Ironically, the headline GDP number was helped by a sharp drop in imports. This drop in imports was the direct result of a weakening in domestic demand (down 0.3% on the quarter), and thus GDP growth was improved by people actually getting worse off.

German exports fell 0.2 percent in the second quarter from the previous three months, when they rose 2.1 percent, today's report showed. However imports dropped even further (due to the weak domestic consumer demand) - by 1.3 percent from the first quarter (when they increased by 3.2 percent). So, despite the deterioration in the export situation, the net impact of trade on GDP was positive (0.4 percentage points were added to growth by this effect, or, if you like, without it the contraction would have been around 0.9%) due to the sharp drop`in imports. This result is even stranger than it seems at first sight, since the strong imports in the first quarter meant that trade in Q1 was in fact a negative for GDP (minus 0.3 percentage points) despite the relatively stronger earlier export performance. As the German Federal Statitistics Office Put It:

"However, growth was supported by foreign trade. Compared with the first quarter of 2008, downward trends were recorded for both exports and imports. As, however, imports decreased much more strongly (–1.3%) than exports (–0.2%), the resulting export surplus (net exports) contributed 0.4 percentage points to economic growth."
Weak Performance Looking Forward

According to the most recent PMIs for Germany, performance in the manufacturing sector continues to deteriorate, and manufacturing barely expanded in August:

while services fared a little better, coming in at 53.1, which was slightly up from July's 52.1.

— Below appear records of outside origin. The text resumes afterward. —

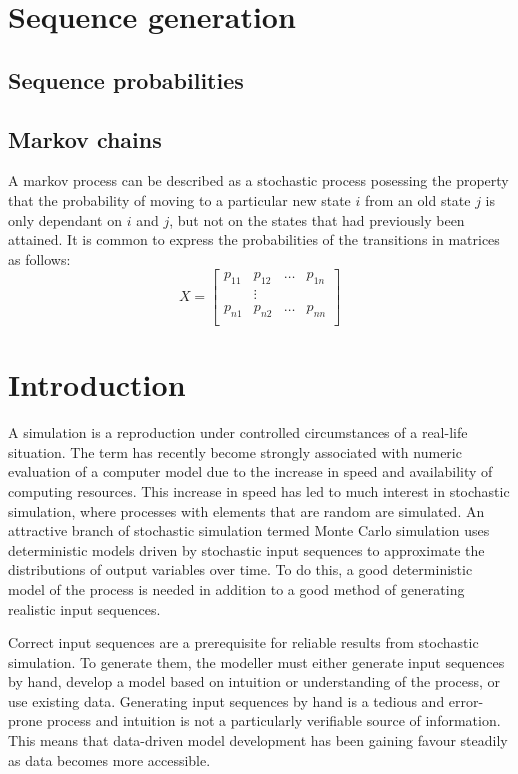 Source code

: \section{Sequence generation}
\subsection{Sequence probabilities}

\subsection{Markov chains}
A markov process can be described as a stochastic process posessing the
property that the probability of moving to a particular new state $i$ from an
old state $j$ is only dependant on $i$ and $j$, but not on the states that had
previously been attained.  It is common to express the probabilities of the
transitions in matrices as follows:
\begin{equation}
X = \left [ \begin{array}{cccc}
            p_{11} & p_{12}	& \ldots & p_{1n} \\
            & \vdots & \\
            p_{n1} & p_{n2} & \ldots & p_{nn}\\ 
            \end{array}\right]
\end{equation}

\section{Introduction}
A simulation is a reproduction under controlled circumstances of a
real-life situation.  The term has recently become strongly associated
with numeric evaluation of a computer model due to the increase in
speed and availability of computing resources.  This increase in speed
has led to much interest in stochastic simulation, where processes
with elements that are random are simulated.  An attractive branch of
stochastic simulation termed Monte Carlo simulation uses deterministic
models driven by stochastic input sequences to approximate the
distributions of output variables over time.  To do this, a good
deterministic model of the process is needed in addition to a good
method of generating realistic input sequences.

Correct input sequences are a prerequisite for reliable results from
stochastic simulation.  To generate them, the modeller must either
generate input sequences by hand, develop a model based on intuition
or understanding of the process, or use existing data.  Generating
input sequences by hand is a tedious and error-prone process and
intuition is not a particularly verifiable source of information.
This means that data-driven model development has been gaining favour
steadily as data becomes more accessible.


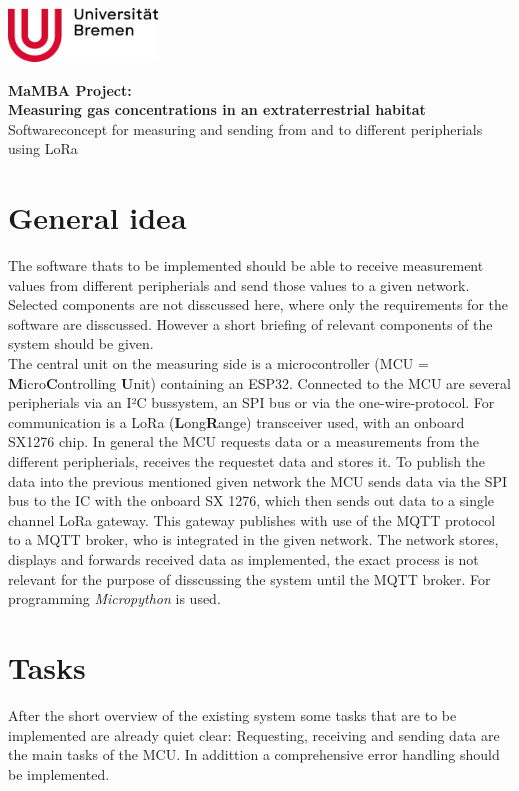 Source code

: \documentclass[a4paper, 12pt]{article}
\begin{document}
\begin{multicols}{2}
\includegraphics[width=0.3\textwidth]{bilder/Uni-Bremen_Logo.png}
\\
\end{multicols}
\begin{center}
{\LARGE\bfseries MaMBA Project:\\Measuring gas concentrations in an extraterrestrial habitat}
\\
{\Large Softwareconcept for measuring and sending from and to different peripherials using LoRa}
\end{center}

\section{General idea}
The software thats to be implemented should be able to receive measurement values from different peripherials and send those values to a given network. Selected components are not disscussed here, where only the requirements for the software are disscussed. However a short briefing of relevant components of the system should be given.\\
The central unit on the measuring side is a microcontroller (MCU = \textbf{M}icro\textbf{C}ontrolling \textbf{U}nit) containing an ESP32. Connected to the MCU are several peripherials via an I²C bussystem, an SPI bus or via the one-wire-protocol. For communication is a LoRa (\textbf{L}ong\textbf{R}ange) transceiver used, with an onboard SX1276 chip. In general the MCU requests data or a measurements from the different peripherials, receives the requestet data and stores it. To publish the data into the previous mentioned given network the MCU sends data via the SPI bus to the IC with the onboard SX 1276, which then sends out data to a single channel LoRa gateway. This gateway publishes with use of the MQTT protocol to a MQTT broker, who is integrated in the given network. The network stores, displays and forwards received data as implemented, the exact process is not relevant for the purpose of disscussing the system until the MQTT broker. For programming \textit{Micropython} is used.
 
\section{Tasks}
After the short overview of the existing system some tasks that are to be implemented are already quiet clear: Requesting, receiving and sending data are the main tasks of the MCU. In addittion a comprehensive error handling should be implemented.
\end{document}

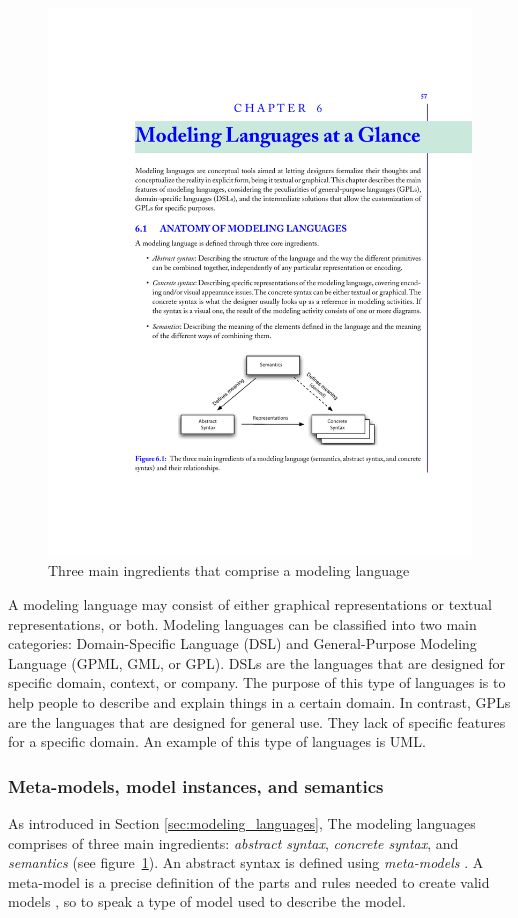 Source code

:\begin{figure}[H]
\centering
\captionsetup{justification=centering}
\vspace{0cm}%
\includegraphics[width=0.6\linewidth]{figure/literatures/brambilla_modeling.pdf}
\caption{Three main ingredients that comprise a modeling language \cite{Brambilla}}
\label{fig:brambilla-modeling}
\end{figure}

A modeling language may consist of either graphical representations or textual representations, or both. Modeling languages can be classified into two main categories: Domain-Specific Language (DSL) and General-Purpose Modeling Language (GPML, GML, or GPL). DSLs are the languages that are designed for specific domain, context, or company. The purpose of this type of languages is to help people to describe and explain things in a certain domain. In contrast, GPLs are the languages that are designed for general use. They lack of specific features for a specific domain. An example of this type of languages is UML. \\

\subsubsection{Meta-models, model instances, and semantics}
As introduced in Section \ref{sec:modeling_languages}, The modeling languages comprises of three main ingredients: \textit{abstract syntax}, \textit{concrete syntax}, and \textit{semantics} (see figure~\ref{fig:brambilla-modeling}). An abstract syntax is defined using \textit{meta-models} \cite{Brambilla}. A meta-model is a precise definition of the parts and rules needed to create valid models \cite{Tichy}, so to speak a type of model used to describe the model.

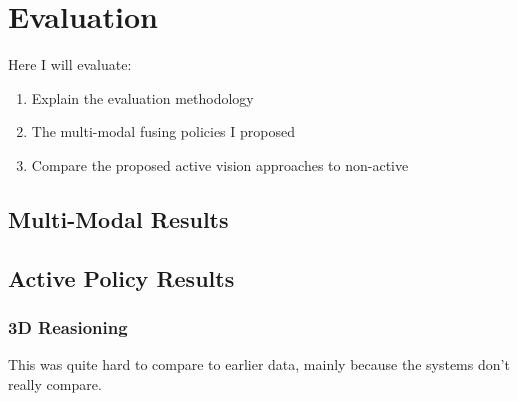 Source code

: \chapter{Evaluation}\label{ch:eval}
Here I will evaluate:
\begin{enumerate}
  \item Explain the evaluation methodology
  \item The multi-modal fusing policies I proposed
  \item Compare the proposed active vision approaches to non-active
\end{enumerate}





\section{Multi-Modal Results}

  

  
  
  

  

  
  
  

  


\section{Active Policy Results}
\subsection{3D Reasioning}
This was quite hard to compare to earlier data, mainly because the systems don't really compare. 

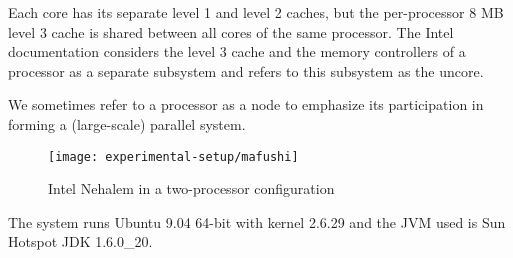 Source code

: Each core has its separate level 1 and level 2 caches, but the
per-processor 8 MB level 3 cache is shared between all cores of the
same processor. The Intel documentation considers the level 3 cache
and the memory controllers of a processor as a separate subsystem and
refers to this subsystem as the uncore. 

We sometimes refer to a processor as a node to emphasize its
participation in forming a (large-scale) parallel system.

\begin{figure}[htb]
  \centering
  \texttt{[image: experimental-setup/mafushi]}
  \caption[Intel Nehalem in a two-processor configuration]{Intel
    Nehalem in a two-processor configuration}
  \label{fig:experimental-setup-mafushi}
\end{figure}

The system runs Ubuntu 9.04 64-bit with kernel 2.6.29 and the JVM used
is Sun Hotspot JDK 1.6.0\_20.


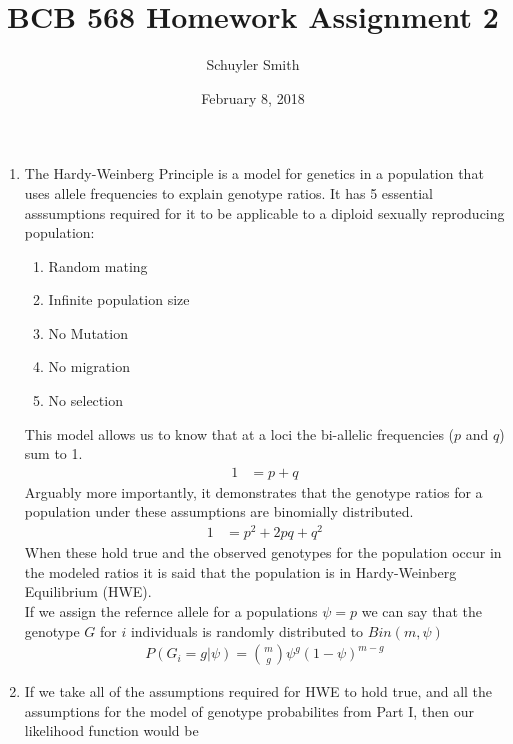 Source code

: \documentclass[12pt]{article}
\numberwithin{theorem}{subsection}
\theoremstyle{definition}
\numberwithin{definition}{subsection}
\numberwithin{corollary}{subsection}
\theoremstyle{remark}
\begin{document}
\setlength{\parindent}{0pt}
\title{BCB 568 Homework Assignment 2}
\author{Schuyler Smith}
\date{February 8, 2018}
 \maketitle

\begin{enumerate}[label=\textbf{\arabic*.}, start=6]

    \item The Hardy-Weinberg Principle is a model for genetics in a population that uses allele frequencies to explain genotype ratios. It has 5 essential asssumptions required for it to be applicable to a diploid sexually reproducing population:
    \begin{enumerate}[label=\textbf{\arabic*.}]
        \item Random mating
        \item Infinite population size
        \item No Mutation
        \item No migration
        \item No selection
    \end{enumerate}
    This model allows us to know that at a loci the bi-allelic frequencies ($p$ and $q$) sum to 1.
        \begin{align*}
            1   &= p + q
        \end{align*} 
    Arguably more importantly, it demonstrates that the genotype ratios for a population under these assumptions are binomially distributed.
        \begin{align*}
            1   &= p^2 + 2pq + q^2
        \end{align*}
    When these hold true and the observed genotypes for the population occur in the modeled ratios it is said that the population is in Hardy-Weinberg Equilibrium (HWE).\\
    If we assign the refernce allele for a populations $\psi=p$ we can say that the genotype $G$ for $i$ individuals is randomly distributed to $Bin(m,\psi)$
        \begin{align*}
            P(G_i = g | \psi) = \binom{m}{g}\psi^g(1- \psi)^{m - g}
        \end{align*}
    \newpage
    \item If we take all of the assumptions required for HWE to hold true, and all the assumptions for the model of genotype probabilites from Part I, then our likelihood function would be
        \begin{align*}

\end{align*}
\end{enumerate}
\end{document}

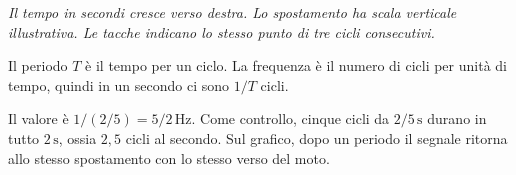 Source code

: \documentclass[11pt,a4paper]{article}
\begin{document}
\begin{samepage}
\begin{center}
\par
\small\itshape Il tempo in secondi cresce verso destra. Lo spostamento ha scala verticale illustrativa. Le tacche indicano lo stesso punto di tre cicli consecutivi.
\end{center}
Il periodo \(T\) è il tempo per un ciclo. La frequenza è il numero di cicli per unità di tempo, quindi in un secondo ci sono \(1/T\) cicli.\par

Il valore è \(1/(2/5)=5/2\,\mathrm{Hz}\). Come controllo, cinque cicli da \(2/5\,\mathrm s\) durano in tutto \(2\,\mathrm s\), ossia \(2{,}5\) cicli al secondo. Sul grafico, dopo un periodo il segnale ritorna allo stesso spostamento con lo stesso verso del moto.\par

\end{samepage}
\end{document}
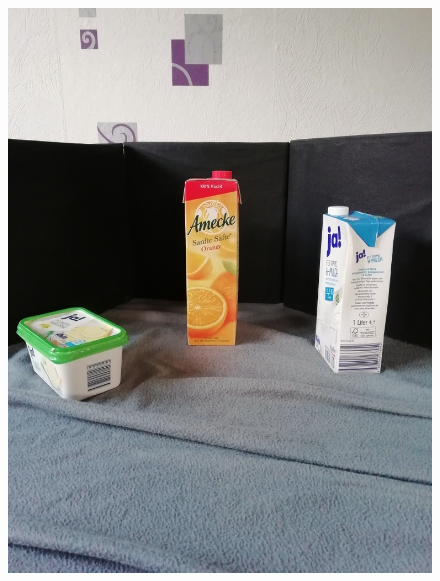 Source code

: \documentclass[a4paper,12pt,oneside]{article}
\begin{document}
\begin{figure}[htb]
\begin{minipage}[c]{0.2\textwidth}
\includegraphics[width=\textwidth]{Sources/Bild2_GW.jpg}
\end{minipage}
\hfill
\begin{minipage}[c]{0.08\textwidth}

\end{minipage}
\end{figure}
\end{document}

All in all the outlook which seem to hinge on what happens to German imports and exports in August and September. Looking at what just happened in Georgia, and given the dependence of Germany on exports to Russia and the CEE, it is hard to be optimistic at this point about German export growth.

Thursday, August 21, 2008

Eurozone Recession On the Horizon?

by Edward Hugh: Barcelona

Is the first zone wide recession in the short history of the eurozone about to be registered? Certainly the flash PMI estimates for August give the impression that it might. The Royal Bank of Scotland Group Plc's composite index came in at 48 after 47.8 reading in July. Any result under 50 indicates contraction. Unfortunately we only get flash estimate breakdowns for France and Germany, but it isn't that difficult to deduce from the composite number that Spain and Italy continue to contract - although given that the composite rebounded slightly, while both services and manufacturing slowed in Germany, and in France manufacturing contracted more sharply in July while the contraction eased a bit in services, then it may be that Spain and Italy weren't contracting quite so strongly in August as they were in July.


The German manufacturing index fell to 49.9 in August, its lowest level in three years, after slipping back index to 50.9 in July.

Helping to push down the manufacturing indicator was the export component, which fell to its lowest level since June 2003, according to the report from Markit Economics.

The services PMI reading was not much better, falling to 50.6 in August from 52.1 in June. As things stand German services are riding just shy of contraction if the flash reading is borne out in the final result.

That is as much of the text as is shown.